*** DATA EXTRACTS Section Begins ***
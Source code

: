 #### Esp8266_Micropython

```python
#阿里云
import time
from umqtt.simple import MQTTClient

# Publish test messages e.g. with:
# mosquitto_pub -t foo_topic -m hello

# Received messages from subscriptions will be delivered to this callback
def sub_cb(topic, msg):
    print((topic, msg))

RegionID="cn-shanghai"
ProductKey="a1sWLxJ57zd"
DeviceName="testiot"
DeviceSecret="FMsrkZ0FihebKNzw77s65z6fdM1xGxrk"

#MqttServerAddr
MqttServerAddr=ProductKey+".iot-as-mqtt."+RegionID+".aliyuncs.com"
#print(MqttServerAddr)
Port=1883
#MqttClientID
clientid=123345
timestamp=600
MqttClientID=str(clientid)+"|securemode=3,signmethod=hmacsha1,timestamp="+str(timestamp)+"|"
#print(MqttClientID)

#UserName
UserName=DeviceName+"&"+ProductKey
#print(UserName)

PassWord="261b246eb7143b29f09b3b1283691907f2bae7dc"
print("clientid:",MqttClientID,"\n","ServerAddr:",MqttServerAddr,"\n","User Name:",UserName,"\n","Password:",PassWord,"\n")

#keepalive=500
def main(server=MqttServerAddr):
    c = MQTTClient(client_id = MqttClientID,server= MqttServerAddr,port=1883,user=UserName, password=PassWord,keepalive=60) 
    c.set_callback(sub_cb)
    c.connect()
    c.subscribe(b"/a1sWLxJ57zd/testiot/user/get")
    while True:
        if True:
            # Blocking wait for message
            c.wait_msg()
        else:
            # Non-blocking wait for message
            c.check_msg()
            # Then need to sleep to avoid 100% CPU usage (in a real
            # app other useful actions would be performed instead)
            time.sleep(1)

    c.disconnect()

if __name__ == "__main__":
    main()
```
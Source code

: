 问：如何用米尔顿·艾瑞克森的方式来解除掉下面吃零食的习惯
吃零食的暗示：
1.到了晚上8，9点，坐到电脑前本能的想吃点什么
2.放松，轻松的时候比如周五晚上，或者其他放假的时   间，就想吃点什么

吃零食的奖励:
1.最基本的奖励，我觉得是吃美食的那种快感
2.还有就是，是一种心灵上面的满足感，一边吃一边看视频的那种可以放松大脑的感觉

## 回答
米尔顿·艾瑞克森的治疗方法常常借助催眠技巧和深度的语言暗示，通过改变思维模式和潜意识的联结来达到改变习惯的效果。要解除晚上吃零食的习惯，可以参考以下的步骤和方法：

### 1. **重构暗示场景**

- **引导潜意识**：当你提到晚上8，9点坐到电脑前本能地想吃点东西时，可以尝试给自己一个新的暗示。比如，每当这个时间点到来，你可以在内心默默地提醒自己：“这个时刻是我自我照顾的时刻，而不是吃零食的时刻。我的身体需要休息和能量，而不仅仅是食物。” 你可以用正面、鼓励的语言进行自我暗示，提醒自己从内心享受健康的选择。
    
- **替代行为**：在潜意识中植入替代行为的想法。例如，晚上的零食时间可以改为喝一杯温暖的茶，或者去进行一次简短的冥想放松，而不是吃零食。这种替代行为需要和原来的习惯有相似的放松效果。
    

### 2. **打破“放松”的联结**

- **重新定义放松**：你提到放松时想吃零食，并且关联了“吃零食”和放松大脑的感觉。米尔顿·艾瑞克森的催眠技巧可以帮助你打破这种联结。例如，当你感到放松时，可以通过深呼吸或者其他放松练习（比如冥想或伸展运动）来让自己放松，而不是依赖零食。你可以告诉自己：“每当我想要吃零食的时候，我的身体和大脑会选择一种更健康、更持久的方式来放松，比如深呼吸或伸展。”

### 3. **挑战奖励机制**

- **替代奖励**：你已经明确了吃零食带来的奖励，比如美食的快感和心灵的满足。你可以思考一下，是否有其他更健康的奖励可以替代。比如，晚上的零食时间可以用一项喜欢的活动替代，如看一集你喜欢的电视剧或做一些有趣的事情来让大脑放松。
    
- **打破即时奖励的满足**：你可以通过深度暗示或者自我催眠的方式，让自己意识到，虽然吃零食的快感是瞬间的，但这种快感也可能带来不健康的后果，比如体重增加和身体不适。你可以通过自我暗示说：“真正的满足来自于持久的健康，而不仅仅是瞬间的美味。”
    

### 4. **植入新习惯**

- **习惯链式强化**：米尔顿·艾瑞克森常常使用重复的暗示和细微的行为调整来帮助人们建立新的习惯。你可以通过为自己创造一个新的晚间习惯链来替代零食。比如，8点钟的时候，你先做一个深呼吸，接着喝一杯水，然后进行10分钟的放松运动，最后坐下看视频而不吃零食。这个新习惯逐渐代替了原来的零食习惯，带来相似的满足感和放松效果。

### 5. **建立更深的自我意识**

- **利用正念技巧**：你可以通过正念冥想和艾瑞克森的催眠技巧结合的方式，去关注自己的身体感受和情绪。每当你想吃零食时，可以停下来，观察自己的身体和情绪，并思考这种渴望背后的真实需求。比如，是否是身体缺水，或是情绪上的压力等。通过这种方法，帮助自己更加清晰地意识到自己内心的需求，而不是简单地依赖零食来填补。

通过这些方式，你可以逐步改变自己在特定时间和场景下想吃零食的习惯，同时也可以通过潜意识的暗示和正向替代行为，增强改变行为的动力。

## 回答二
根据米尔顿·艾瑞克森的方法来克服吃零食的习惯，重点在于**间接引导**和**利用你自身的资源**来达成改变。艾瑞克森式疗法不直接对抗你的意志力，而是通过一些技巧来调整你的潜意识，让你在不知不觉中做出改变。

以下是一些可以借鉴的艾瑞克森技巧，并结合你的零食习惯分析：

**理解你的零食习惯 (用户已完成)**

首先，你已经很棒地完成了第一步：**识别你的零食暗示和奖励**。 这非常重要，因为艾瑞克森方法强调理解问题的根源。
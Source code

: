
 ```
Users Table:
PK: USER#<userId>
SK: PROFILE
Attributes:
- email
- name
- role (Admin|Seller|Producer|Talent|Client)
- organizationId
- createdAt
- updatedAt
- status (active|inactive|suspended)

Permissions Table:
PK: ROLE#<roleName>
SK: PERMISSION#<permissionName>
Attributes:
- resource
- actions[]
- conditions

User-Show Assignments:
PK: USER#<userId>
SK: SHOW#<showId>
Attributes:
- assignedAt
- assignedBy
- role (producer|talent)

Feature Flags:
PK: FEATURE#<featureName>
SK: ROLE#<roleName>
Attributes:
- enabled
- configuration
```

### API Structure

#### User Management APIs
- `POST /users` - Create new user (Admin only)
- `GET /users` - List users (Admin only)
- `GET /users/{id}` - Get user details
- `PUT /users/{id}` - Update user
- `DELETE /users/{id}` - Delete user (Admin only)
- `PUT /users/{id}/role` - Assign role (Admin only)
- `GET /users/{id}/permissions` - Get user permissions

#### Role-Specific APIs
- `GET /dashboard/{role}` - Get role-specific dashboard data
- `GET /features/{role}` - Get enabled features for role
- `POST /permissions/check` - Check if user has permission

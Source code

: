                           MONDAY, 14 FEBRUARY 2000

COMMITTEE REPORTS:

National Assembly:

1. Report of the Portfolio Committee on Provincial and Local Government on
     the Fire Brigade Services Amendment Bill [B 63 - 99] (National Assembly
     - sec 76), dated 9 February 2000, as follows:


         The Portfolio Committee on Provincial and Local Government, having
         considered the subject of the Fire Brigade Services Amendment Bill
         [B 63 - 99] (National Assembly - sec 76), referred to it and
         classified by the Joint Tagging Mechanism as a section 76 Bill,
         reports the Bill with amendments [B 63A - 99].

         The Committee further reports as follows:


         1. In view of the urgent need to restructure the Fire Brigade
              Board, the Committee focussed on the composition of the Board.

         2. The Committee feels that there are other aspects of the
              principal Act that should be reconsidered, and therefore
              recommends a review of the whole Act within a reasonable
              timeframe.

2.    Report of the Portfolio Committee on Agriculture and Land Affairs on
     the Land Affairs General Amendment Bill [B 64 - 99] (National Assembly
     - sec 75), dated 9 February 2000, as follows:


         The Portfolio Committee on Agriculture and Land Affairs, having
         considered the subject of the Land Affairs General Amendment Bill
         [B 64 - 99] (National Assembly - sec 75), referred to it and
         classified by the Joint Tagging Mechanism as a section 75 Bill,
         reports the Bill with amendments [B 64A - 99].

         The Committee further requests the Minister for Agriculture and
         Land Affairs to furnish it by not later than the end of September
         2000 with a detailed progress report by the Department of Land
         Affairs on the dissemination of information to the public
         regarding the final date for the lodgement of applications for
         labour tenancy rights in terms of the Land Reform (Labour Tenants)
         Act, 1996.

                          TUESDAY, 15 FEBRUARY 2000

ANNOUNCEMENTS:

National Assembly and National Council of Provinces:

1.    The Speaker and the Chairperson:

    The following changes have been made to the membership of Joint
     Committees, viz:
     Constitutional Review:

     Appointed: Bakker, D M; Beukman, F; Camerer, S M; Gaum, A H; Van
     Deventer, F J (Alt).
*** DATA EXTRACTS Section Ends ***
__AIM OF THE TASK__.
Search the entries above for the word "Bill", and copy every line where it occurs.

__FINISHED EXERCISE__.
     the Fire Brigade Services Amendment Bill [B 63 - 99] (National Assembly
         considered the subject of the Fire Brigade Services Amendment Bill
         classified by the Joint Tagging Mechanism as a section 76 Bill,
         reports the Bill with amendments [B 63A - 99].
     the Land Affairs General Amendment Bill [B 64 - 99] (National Assembly
         considered the subject of the Land Affairs General Amendment Bill
         classified by the Joint Tagging Mechanism as a section 75 Bill,
         reports the Bill with amendments [B 64A - 99].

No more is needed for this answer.